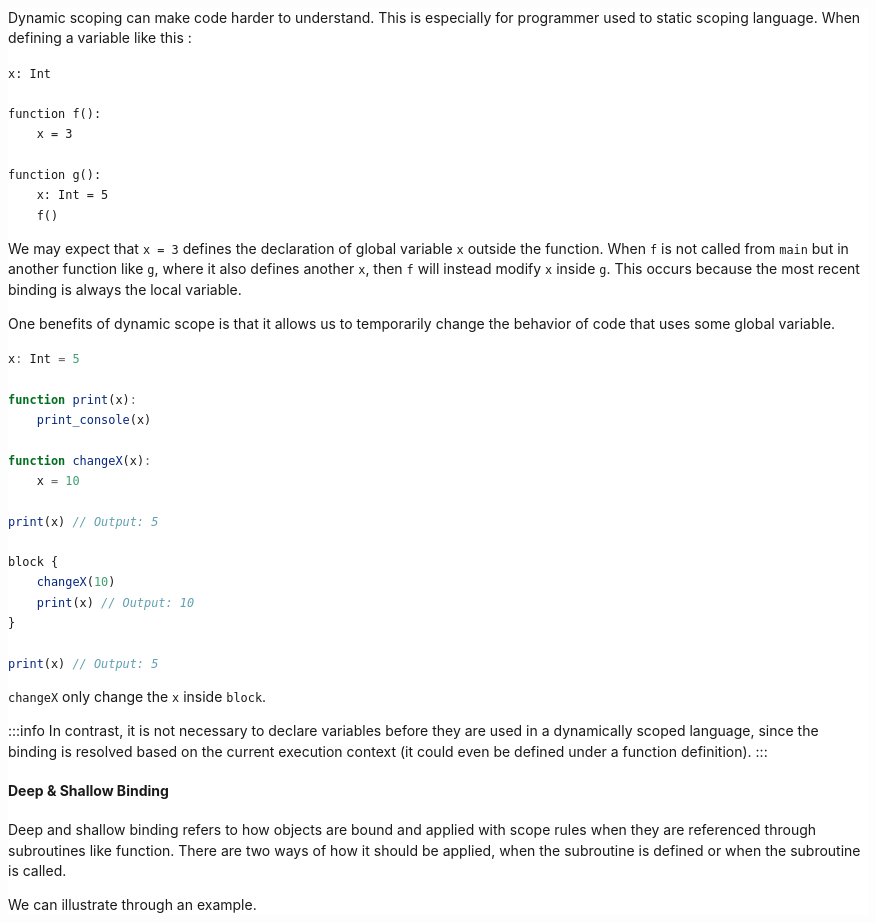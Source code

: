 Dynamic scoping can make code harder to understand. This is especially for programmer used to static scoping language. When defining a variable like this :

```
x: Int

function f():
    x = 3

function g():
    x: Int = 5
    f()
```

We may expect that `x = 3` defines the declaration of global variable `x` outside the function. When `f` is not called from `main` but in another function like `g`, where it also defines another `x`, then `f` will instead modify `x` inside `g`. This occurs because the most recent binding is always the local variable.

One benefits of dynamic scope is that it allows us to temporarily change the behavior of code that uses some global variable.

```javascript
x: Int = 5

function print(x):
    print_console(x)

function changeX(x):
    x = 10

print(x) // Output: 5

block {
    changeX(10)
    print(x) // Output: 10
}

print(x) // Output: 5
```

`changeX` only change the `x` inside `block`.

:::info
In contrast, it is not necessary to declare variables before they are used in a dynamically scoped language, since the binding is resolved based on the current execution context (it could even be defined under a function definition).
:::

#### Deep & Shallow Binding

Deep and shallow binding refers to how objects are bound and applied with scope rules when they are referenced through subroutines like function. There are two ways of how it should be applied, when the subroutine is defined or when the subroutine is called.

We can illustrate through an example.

==

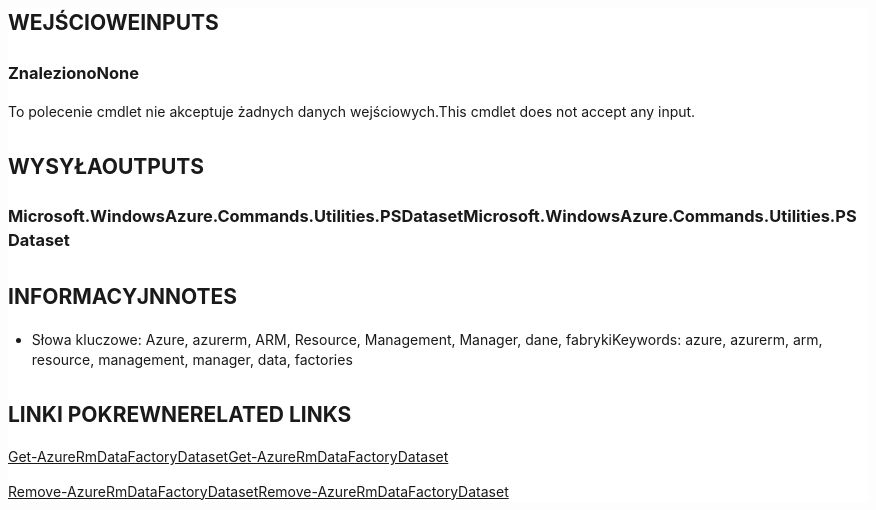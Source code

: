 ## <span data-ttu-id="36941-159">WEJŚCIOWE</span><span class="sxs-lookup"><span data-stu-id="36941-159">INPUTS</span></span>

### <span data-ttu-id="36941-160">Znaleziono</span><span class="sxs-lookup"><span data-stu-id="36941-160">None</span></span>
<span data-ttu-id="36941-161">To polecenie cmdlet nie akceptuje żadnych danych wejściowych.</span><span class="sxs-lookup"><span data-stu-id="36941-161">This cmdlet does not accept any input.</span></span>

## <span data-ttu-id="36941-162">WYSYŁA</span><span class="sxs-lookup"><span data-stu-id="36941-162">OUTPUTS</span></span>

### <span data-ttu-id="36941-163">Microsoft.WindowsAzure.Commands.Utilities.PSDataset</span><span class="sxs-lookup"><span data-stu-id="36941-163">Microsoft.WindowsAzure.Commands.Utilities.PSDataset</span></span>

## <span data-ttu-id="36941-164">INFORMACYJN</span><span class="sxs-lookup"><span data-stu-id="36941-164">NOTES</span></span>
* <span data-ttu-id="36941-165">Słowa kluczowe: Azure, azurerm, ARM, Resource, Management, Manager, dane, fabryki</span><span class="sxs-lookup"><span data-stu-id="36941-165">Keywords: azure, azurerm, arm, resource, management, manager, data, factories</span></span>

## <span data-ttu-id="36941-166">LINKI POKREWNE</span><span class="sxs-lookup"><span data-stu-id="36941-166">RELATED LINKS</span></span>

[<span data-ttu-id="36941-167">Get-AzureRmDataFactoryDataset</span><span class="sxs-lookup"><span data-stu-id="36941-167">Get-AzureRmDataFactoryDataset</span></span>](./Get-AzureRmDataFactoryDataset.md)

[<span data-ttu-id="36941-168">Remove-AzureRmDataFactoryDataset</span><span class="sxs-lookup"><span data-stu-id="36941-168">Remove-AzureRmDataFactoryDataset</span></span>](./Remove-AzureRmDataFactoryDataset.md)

◆ WORK TASK: Go through the data, and copy each line in which the word "Deep" appears.

◆ ANSWER TO THE PROBLEM:
#### Deep & Shallow Binding
Deep and shallow binding refers to how objects are bound and applied with scope rules when they are referenced through subroutines like function. There are two ways of how it should be applied, when the subroutine is defined or when the subroutine is called.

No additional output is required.